Note that I still worry that culture specified in terms of interiors seems harder to evolve and hold stable.


Emphasis on intention is much more basic to Christianity than Paul - it was central and distinctive in Jesus' teaching. "But I say to you that everyone who is angry with his brother will be liable to judgment;". "A good man brings good things out of the good stored up in his heart, and an evil man brings evil things out of the evil stored up in his heart. For the mouth speaks what the heart is full of." And so on. In contrast to the idea that if we just do the things we are told to do, that will fully satisfy the requirements.
"Long ago people primarily understood their ideals in terms of more specific model behaviors, described in matching stories and trained in matching rituals. But today, we tend to understand our ideals more in terms of ideal internal states of belief, motivation, and emotion. For example, we’ve described ideal internal states of love, spirituality, national allegiance, revolutionary fervor, and social activist commitment. While we’ve seen a big change on this in the last few centuries, this process was also happening slowly long ago."

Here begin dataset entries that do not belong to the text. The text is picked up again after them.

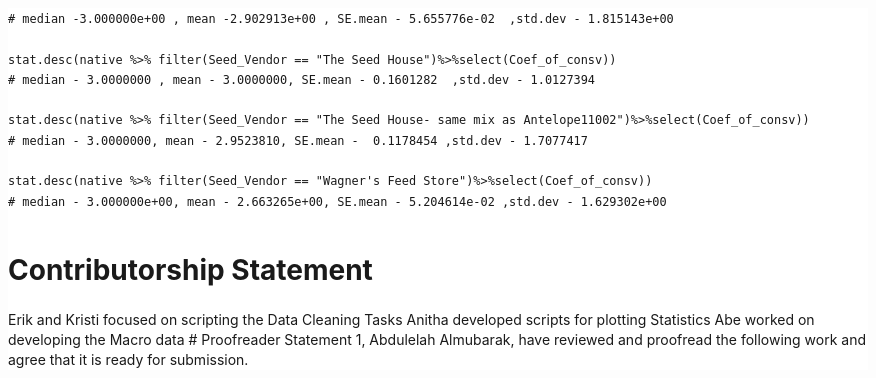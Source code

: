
 ``` 
# median -3.000000e+00 , mean -2.902913e+00 , SE.mean - 5.655776e-02  ,std.dev - 1.815143e+00

stat.desc(native %>% filter(Seed_Vendor == "The Seed House")%>%select(Coef_of_consv))
# median - 3.0000000 , mean - 3.0000000, SE.mean - 0.1601282  ,std.dev - 1.0127394

stat.desc(native %>% filter(Seed_Vendor == "The Seed House- same mix as Antelope11002")%>%select(Coef_of_consv))
# median - 3.0000000, mean - 2.9523810, SE.mean -  0.1178454 ,std.dev - 1.7077417

stat.desc(native %>% filter(Seed_Vendor == "Wagner's Feed Store")%>%select(Coef_of_consv))
# median - 3.000000e+00, mean - 2.663265e+00, SE.mean - 5.204614e-02 ,std.dev - 1.629302e+00
```

# Contributorship Statement

Erik and Kristi focused on scripting the Data Cleaning Tasks Anitha
developed scripts for plotting Statistics Abe worked on developing the
Macro data \# Proofreader Statement 1, Abdulelah Almubarak, have
reviewed and proofread the following work and agree that it is ready for
submission.
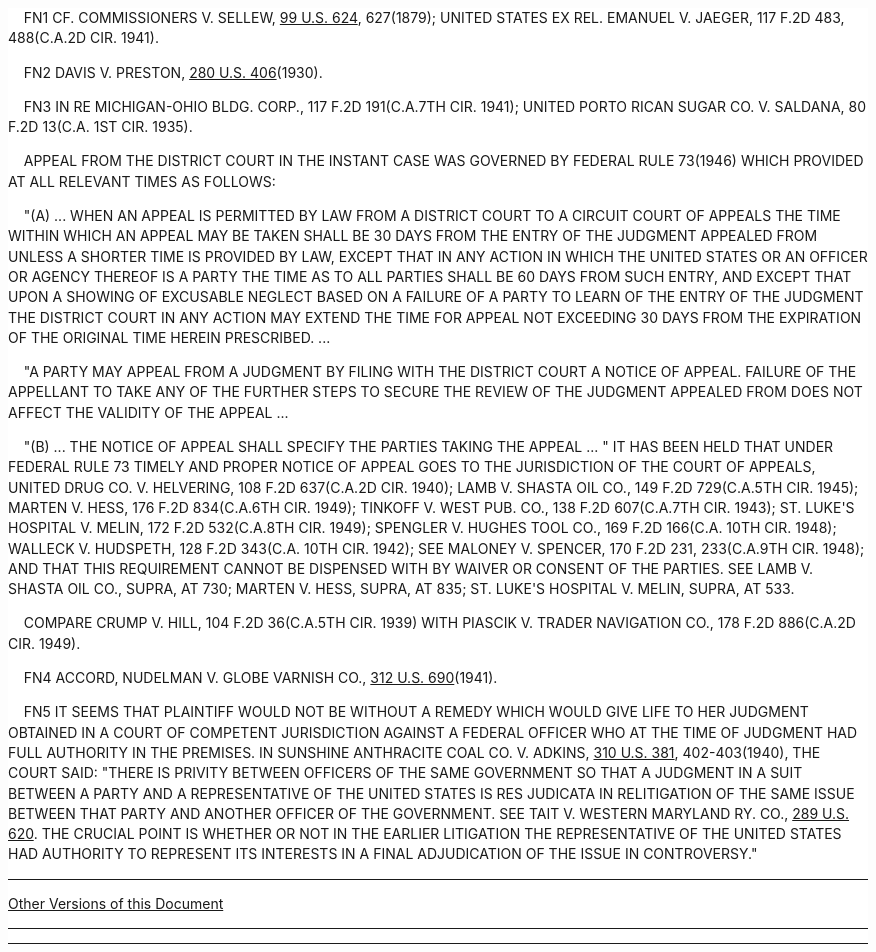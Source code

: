     FN1  CF. COMMISSIONERS V. SELLEW, [99 U.S. 624][/us/courts/scotus/usReporter/99/624], 627(1879); UNITED STATES EX REL. EMANUEL V. JAEGER, 117 F.2D 483, 488(C.A.2D CIR. 1941).

    FN2  DAVIS V. PRESTON, [280 U.S. 406][/us/courts/scotus/usReporter/280/406](1930).

    FN3  IN RE MICHIGAN-OHIO BLDG. CORP., 117 F.2D 191(C.A.7TH CIR. 1941); UNITED PORTO RICAN SUGAR CO. V. SALDANA, 80 F.2D 13(C.A. 1ST CIR. 1935).

    APPEAL FROM THE DISTRICT COURT IN THE INSTANT CASE WAS GOVERNED BY FEDERAL RULE 73(1946) WHICH PROVIDED AT ALL RELEVANT TIMES AS FOLLOWS:

    "(A)  ...  WHEN AN APPEAL IS PERMITTED BY LAW FROM A DISTRICT COURT TO A CIRCUIT COURT OF APPEALS THE TIME WITHIN WHICH AN APPEAL MAY BE TAKEN SHALL BE 30 DAYS FROM THE ENTRY OF THE JUDGMENT APPEALED FROM UNLESS A SHORTER TIME IS PROVIDED BY LAW, EXCEPT THAT IN ANY ACTION IN WHICH THE UNITED STATES OR AN OFFICER OR AGENCY THEREOF IS A PARTY THE TIME AS TO ALL PARTIES SHALL BE 60 DAYS FROM SUCH ENTRY, AND EXCEPT THAT UPON A SHOWING OF EXCUSABLE NEGLECT BASED ON A FAILURE OF A PARTY TO LEARN OF THE ENTRY OF THE JUDGMENT THE DISTRICT COURT IN ANY ACTION MAY EXTEND THE TIME FOR APPEAL NOT EXCEEDING 30 DAYS FROM THE EXPIRATION OF THE ORIGINAL TIME HEREIN PRESCRIBED.  ...

    "A PARTY MAY APPEAL FROM A JUDGMENT BY FILING WITH THE DISTRICT COURT A NOTICE OF APPEAL.  FAILURE OF THE APPELLANT TO TAKE ANY OF THE FURTHER STEPS TO SECURE THE REVIEW OF THE JUDGMENT APPEALED FROM DOES NOT AFFECT THE VALIDITY OF THE APPEAL  ...

    "(B)  ...  THE NOTICE OF APPEAL SHALL SPECIFY THE PARTIES TAKING THE APPEAL  ...  "    IT HAS BEEN HELD THAT UNDER FEDERAL RULE 73 TIMELY AND PROPER NOTICE OF APPEAL GOES TO THE JURISDICTION OF THE COURT OF APPEALS, UNITED DRUG CO. V. HELVERING, 108 F.2D 637(C.A.2D CIR. 1940); LAMB V. SHASTA OIL CO., 149 F.2D 729(C.A.5TH CIR. 1945); MARTEN V. HESS, 176 F.2D 834(C.A.6TH CIR. 1949); TINKOFF V. WEST PUB. CO., 138 F.2D 607(C.A.7TH CIR. 1943); ST. LUKE'S HOSPITAL V. MELIN, 172 F.2D 532(C.A.8TH CIR. 1949); SPENGLER V. HUGHES TOOL CO., 169 F.2D 166(C.A. 10TH CIR. 1948); WALLECK V. HUDSPETH, 128 F.2D 343(C.A. 10TH CIR. 1942); SEE MALONEY V. SPENCER, 170 F.2D 231, 233(C.A.9TH CIR. 1948); AND THAT THIS REQUIREMENT CANNOT BE DISPENSED WITH BY WAIVER OR CONSENT OF THE PARTIES.  SEE LAMB V. SHASTA OIL CO., SUPRA, AT 730; MARTEN V. HESS, SUPRA, AT 835; ST. LUKE'S HOSPITAL V. MELIN, SUPRA, AT 533.

    COMPARE CRUMP V. HILL, 104 F.2D 36(C.A.5TH CIR. 1939) WITH PIASCIK V. TRADER NAVIGATION CO., 178 F.2D 886(C.A.2D CIR. 1949).

    FN4  ACCORD, NUDELMAN V. GLOBE VARNISH CO., [312 U.S. 690][/us/courts/scotus/usReporter/312/690](1941).

    FN5  IT SEEMS THAT PLAINTIFF WOULD NOT BE WITHOUT A REMEDY WHICH WOULD GIVE LIFE TO HER JUDGMENT OBTAINED IN A COURT OF COMPETENT JURISDICTION AGAINST A FEDERAL OFFICER WHO AT THE TIME OF JUDGMENT HAD FULL AUTHORITY IN THE PREMISES.  IN SUNSHINE ANTHRACITE COAL CO. V. ADKINS, [310 U.S. 381][/us/courts/scotus/usReporter/310/381], 402-403(1940), THE COURT SAID:  "THERE IS PRIVITY BETWEEN OFFICERS OF THE SAME GOVERNMENT SO THAT A JUDGMENT IN A SUIT BETWEEN A PARTY AND A REPRESENTATIVE OF THE UNITED STATES IS RES JUDICATA IN RELITIGATION OF THE SAME ISSUE BETWEEN THAT PARTY AND ANOTHER OFFICER OF THE GOVERNMENT.  SEE TAIT V. WESTERN MARYLAND RY. CO., [289 U.S. 620][/us/courts/scotus/usReporter/289/620].  THE CRUCIAL POINT IS WHETHER OR NOT IN THE EARLIER LITIGATION THE REPRESENTATIVE OF THE UNITED STATES HAD AUTHORITY TO REPRESENT ITS INTERESTS IN A FINAL ADJUDICATION OF THE ISSUE IN CONTROVERSY."

----------

[Other Versions of this Document](https://publicdocs.github.io/go/links?ns=uslm-x&ref=%2Fus%2Fcourts%2Fscotus%2FusReporter%2F340%2F15)

----------
----------


[/us/courts/scotus/usReporter/340/15]: https://publicdocs.github.io/go/links?ns=uslm-x&ref=%2Fus%2Fcourts%2Fscotus%2FusReporter%2F340%2F15
[/us/usc/t34/s943]: https://publicdocs.github.io/go/links?ns=uslm&ref=%2Fus%2Fusc%2Ft34%2Fs943
[/us/stat/43/936]: https://publicdocs.github.io/go/links?ns=uslm&ref=%2Fus%2Fstat%2F43%2F936
[/us/usc/t28/s2105]: https://publicdocs.github.io/go/links?ns=uslm&ref=%2Fus%2Fusc%2Ft28%2Fs2105
[/us/stat/43/936]: https://publicdocs.github.io/go/links?ns=uslm&ref=%2Fus%2Fstat%2F43%2F936
[/us/courts/scotus/usReporter/339/951]: https://publicdocs.github.io/go/links?ns=uslm-x&ref=%2Fus%2Fcourts%2Fscotus%2FusReporter%2F339%2F951
[/us/stat/41/824]: https://publicdocs.github.io/go/links?ns=uslm&ref=%2Fus%2Fstat%2F41%2F824
[/us/usc/t34/s943]: https://publicdocs.github.io/go/links?ns=uslm&ref=%2Fus%2Fusc%2Ft34%2Fs943
[/us/courts/scotus/usReporter/184/608]: https://publicdocs.github.io/go/links?ns=uslm-x&ref=%2Fus%2Fcourts%2Fscotus%2FusReporter%2F184%2F608
[/us/courts/scotus/usReporter/165/28]: https://publicdocs.github.io/go/links?ns=uslm-x&ref=%2Fus%2Fcourts%2Fscotus%2FusReporter%2F165%2F28
[/us/courts/scotus/usReporter/169/600]: https://publicdocs.github.io/go/links?ns=uslm-x&ref=%2Fus%2Fcourts%2Fscotus%2FusReporter%2F169%2F600
[/us/stat/30/822]: https://publicdocs.github.io/go/links?ns=uslm&ref=%2Fus%2Fstat%2F30%2F822
[/us/courts/scotus/usReporter/253/217]: https://publicdocs.github.io/go/links?ns=uslm-x&ref=%2Fus%2Fcourts%2Fscotus%2FusReporter%2F253%2F217
[/us/courts/scotus/usReporter/336/631]: https://publicdocs.github.io/go/links?ns=uslm-x&ref=%2Fus%2Fcourts%2Fscotus%2FusReporter%2F336%2F631
[/us/courts/scotus/usReporter/289/444]: https://publicdocs.github.io/go/links?ns=uslm-x&ref=%2Fus%2Fcourts%2Fscotus%2FusReporter%2F289%2F444
[/us/courts/scotus/usReporter/276/590]: https://publicdocs.github.io/go/links?ns=uslm-x&ref=%2Fus%2Fcourts%2Fscotus%2FusReporter%2F276%2F590
[/us/courts/scotus/usReporter/282/802]: https://publicdocs.github.io/go/links?ns=uslm-x&ref=%2Fus%2Fcourts%2Fscotus%2FusReporter%2F282%2F802
[/us/courts/scotus/usReporter/280/406]: https://publicdocs.github.io/go/links?ns=uslm-x&ref=%2Fus%2Fcourts%2Fscotus%2FusReporter%2F280%2F406
[/us/stat/35/65]: https://publicdocs.github.io/go/links?ns=uslm&ref=%2Fus%2Fstat%2F35%2F65
[/us/usc/t28/s2105]: https://publicdocs.github.io/go/links?ns=uslm&ref=%2Fus%2Fusc%2Ft28%2Fs2105
[/us/stat/62/992]: https://publicdocs.github.io/go/links?ns=uslm&ref=%2Fus%2Fstat%2F62%2F992
[/us/courts/scotus/usReporter/103/480]: https://publicdocs.github.io/go/links?ns=uslm-x&ref=%2Fus%2Fcourts%2Fscotus%2FusReporter%2F103%2F480
[/us/courts/scotus/usReporter/186/95]: https://publicdocs.github.io/go/links?ns=uslm-x&ref=%2Fus%2Fcourts%2Fscotus%2FusReporter%2F186%2F95
[/us/courts/scotus/usReporter/255/566]: https://publicdocs.github.io/go/links?ns=uslm-x&ref=%2Fus%2Fcourts%2Fscotus%2FusReporter%2F255%2F566
[/us/courts/scotus/usReporter/258/613]: https://publicdocs.github.io/go/links?ns=uslm-x&ref=%2Fus%2Fcourts%2Fscotus%2FusReporter%2F258%2F613
[/us/courts/scotus/usReporter/260/705]: https://publicdocs.github.io/go/links?ns=uslm-x&ref=%2Fus%2Fcourts%2Fscotus%2FusReporter%2F260%2F705
[/us/stat/42/1443]: https://publicdocs.github.io/go/links?ns=uslm&ref=%2Fus%2Fstat%2F42%2F1443
[/us/stat/30/822]: https://publicdocs.github.io/go/links?ns=uslm&ref=%2Fus%2Fstat%2F30%2F822
[/us/stat/43/936]: https://publicdocs.github.io/go/links?ns=uslm&ref=%2Fus%2Fstat%2F43%2F936
[/us/courts/scotus/usReporter/336/631]: https://publicdocs.github.io/go/links?ns=uslm-x&ref=%2Fus%2Fcourts%2Fscotus%2FusReporter%2F336%2F631
[/us/courts/scotus/usReporter/169/600]: https://publicdocs.github.io/go/links?ns=uslm-x&ref=%2Fus%2Fcourts%2Fscotus%2FusReporter%2F169%2F600
[/us/courts/scotus/usReporter/258/219]: https://publicdocs.github.io/go/links?ns=uslm-x&ref=%2Fus%2Fcourts%2Fscotus%2FusReporter%2F258%2F219
[/us/stat/41/824]: https://publicdocs.github.io/go/links?ns=uslm&ref=%2Fus%2Fstat%2F41%2F824
[/us/usc/t34/s943]: https://publicdocs.github.io/go/links?ns=uslm&ref=%2Fus%2Fusc%2Ft34%2Fs943
[/us/stat/24/505]: https://publicdocs.github.io/go/links?ns=uslm&ref=%2Fus%2Fstat%2F24%2F505
[/us/courts/scotus/usReporter/316/258]: https://publicdocs.github.io/go/links?ns=uslm-x&ref=%2Fus%2Fcourts%2Fscotus%2FusReporter%2F316%2F258
[/us/courts/scotus/usReporter/337/682]: https://publicdocs.github.io/go/links?ns=uslm-x&ref=%2Fus%2Fcourts%2Fscotus%2FusReporter%2F337%2F682
[/us/courts/scotus/usReporter/306/381]: https://publicdocs.github.io/go/links?ns=uslm-x&ref=%2Fus%2Fcourts%2Fscotus%2FusReporter%2F306%2F381
[/us/stat/12/765]: https://publicdocs.github.io/go/links?ns=uslm&ref=%2Fus%2Fstat%2F12%2F765
[/us/stat/24/505]: https://publicdocs.github.io/go/links?ns=uslm&ref=%2Fus%2Fstat%2F24%2F505
[/us/courts/scotus/usReporter/103/480]: https://publicdocs.github.io/go/links?ns=uslm-x&ref=%2Fus%2Fcourts%2Fscotus%2FusReporter%2F103%2F480
[/us/stat/30/822]: https://publicdocs.github.io/go/links?ns=uslm&ref=%2Fus%2Fstat%2F30%2F822
[/us/stat/43/936]: https://publicdocs.github.io/go/links?ns=uslm&ref=%2Fus%2Fstat%2F43%2F936
[/us/courts/scotus/usReporter/336/631]: https://publicdocs.github.io/go/links?ns=uslm-x&ref=%2Fus%2Fcourts%2Fscotus%2FusReporter%2F336%2F631
[/us/courts/scotus/usReporter/318/578]: https://publicdocs.github.io/go/links?ns=uslm-x&ref=%2Fus%2Fcourts%2Fscotus%2FusReporter%2F318%2F578
[/us/stat/43/936]: https://publicdocs.github.io/go/links?ns=uslm&ref=%2Fus%2Fstat%2F43%2F936
[/us/stat/62/992]: https://publicdocs.github.io/go/links?ns=uslm&ref=%2Fus%2Fstat%2F62%2F992
[/us/stat/62/869]: https://publicdocs.github.io/go/links?ns=uslm&ref=%2Fus%2Fstat%2F62%2F869
[/us/usc/t26/s3770]: https://publicdocs.github.io/go/links?ns=uslm&ref=%2Fus%2Fusc%2Ft26%2Fs3770
[/us/usc/t26/s3772]: https://publicdocs.github.io/go/links?ns=uslm&ref=%2Fus%2Fusc%2Ft26%2Fs3772
[/us/stat/56/956]: https://publicdocs.github.io/go/links?ns=uslm&ref=%2Fus%2Fstat%2F56%2F956
[/us/courts/scotus/usReporter/280/406]: https://publicdocs.github.io/go/links?ns=uslm-x&ref=%2Fus%2Fcourts%2Fscotus%2FusReporter%2F280%2F406
[/us/stat/35/65]: https://publicdocs.github.io/go/links?ns=uslm&ref=%2Fus%2Fstat%2F35%2F65
[/us/stat/41/461]: https://publicdocs.github.io/go/links?ns=uslm&ref=%2Fus%2Fstat%2F41%2F461
[/us/stat/42/1443]: https://publicdocs.github.io/go/links?ns=uslm&ref=%2Fus%2Fstat%2F42%2F1443
[/us/courts/scotus/usReporter/280/406]: https://publicdocs.github.io/go/links?ns=uslm-x&ref=%2Fus%2Fcourts%2Fscotus%2FusReporter%2F280%2F406
[/us/courts/scotus/usReporter/99/624]: https://publicdocs.github.io/go/links?ns=uslm-x&ref=%2Fus%2Fcourts%2Fscotus%2FusReporter%2F99%2F624
[/us/courts/scotus/usReporter/280/406]: https://publicdocs.github.io/go/links?ns=uslm-x&ref=%2Fus%2Fcourts%2Fscotus%2FusReporter%2F280%2F406
[/us/courts/scotus/usReporter/312/690]: https://publicdocs.github.io/go/links?ns=uslm-x&ref=%2Fus%2Fcourts%2Fscotus%2FusReporter%2F312%2F690
[/us/courts/scotus/usReporter/310/381]: https://publicdocs.github.io/go/links?ns=uslm-x&ref=%2Fus%2Fcourts%2Fscotus%2FusReporter%2F310%2F381
[/us/courts/scotus/usReporter/289/620]: https://publicdocs.github.io/go/links?ns=uslm-x&ref=%2Fus%2Fcourts%2Fscotus%2FusReporter%2F289%2F620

Same objection as my previous comment: this was part of the same change, from individualistic Greece, to the communitarian Middle Ages, to the individualistic Enlightenment. It was a gradual change geographically, but was comprised of conversions from one extreme to the other within individual lives.
We can actually point to the day and place that the first shift, from individualist to communitarian, became inevitable: Oct. 28, 312 AD, at the Battle of Milvian Bridge, when Constantine's victory re-unified the Western and Eastern Roman Empires, and gave him the power to (eventually) impose Christianity on all Rome.
The difference you're talking about between rituals and belief is a fundamental difference between Greco-Roman religion and Christianity. Greco-Roman religion required everyone to participate in the rituals. It had no theology or ethics. It had required actions and, at times, professions (such as that the emperor is a God, or that the gods exist). Whereas Christianity cared most about what each person believed.
Greco-Roman religion (usually called "paganism", but the word just means "non-Christian") was extremely liberal. Medieval Christianity was totalitarian, based less on the sayings of Jesus than on the totalitarian writings of Plato.
I don't think many people spend a long time in some middle ground between liberalism and totalitarianism. The demographic and geographic shift of the front lines over centuries is gradual; the change within a single person is more rapid.